### WHAT YOU WILL DO
Your response should consist solely of the lines from the one containing "RDS Cluster |" through the final line of the entries, repeated exactly.

### EXCERPTED DATA
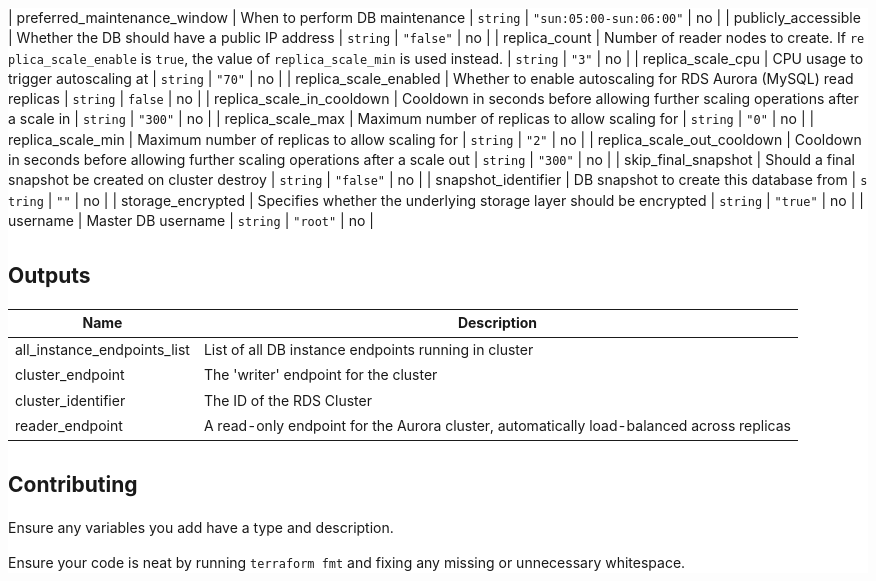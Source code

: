 | preferred\_maintenance\_window | When to perform DB maintenance | `string` | `"sun:05:00-sun:06:00"` | no |
| publicly\_accessible | Whether the DB should have a public IP address | `string` | `"false"` | no |
| replica\_count | Number of reader nodes to create.  If `replica_scale_enable` is `true`, the value of `replica_scale_min` is used instead. | `string` | `"3"` | no |
| replica\_scale\_cpu | CPU usage to trigger autoscaling at | `string` | `"70"` | no |
| replica\_scale\_enabled | Whether to enable autoscaling for RDS Aurora (MySQL) read replicas | `string` | `false` | no |
| replica\_scale\_in\_cooldown | Cooldown in seconds before allowing further scaling operations after a scale in | `string` | `"300"` | no |
| replica\_scale\_max | Maximum number of replicas to allow scaling for | `string` | `"0"` | no |
| replica\_scale\_min | Maximum number of replicas to allow scaling for | `string` | `"2"` | no |
| replica\_scale\_out\_cooldown | Cooldown in seconds before allowing further scaling operations after a scale out | `string` | `"300"` | no |
| skip\_final\_snapshot | Should a final snapshot be created on cluster destroy | `string` | `"false"` | no |
| snapshot\_identifier | DB snapshot to create this database from | `string` | `""` | no |
| storage\_encrypted | Specifies whether the underlying storage layer should be encrypted | `string` | `"true"` | no |
| username | Master DB username | `string` | `"root"` | no |

## Outputs

| Name | Description |
|------|-------------|
| all\_instance\_endpoints\_list | List of all DB instance endpoints running in cluster |
| cluster\_endpoint | The 'writer' endpoint for the cluster |
| cluster\_identifier | The ID of the RDS Cluster |
| reader\_endpoint | A read-only endpoint for the Aurora cluster, automatically load-balanced across replicas |



## Contributing

Ensure any variables you add have a type and description.

Ensure your code is neat by running `terraform fmt` and fixing any missing or unnecessary whitespace.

### ANSWER
| cluster\_identifier | The ID of the RDS Cluster |
| reader\_endpoint | A read-only endpoint for the Aurora cluster, automatically load-balanced across replicas |



## Contributing

Ensure any variables you add have a type and description.

Ensure your code is neat by running `terraform fmt` and fixing any missing or unnecessary whitespace.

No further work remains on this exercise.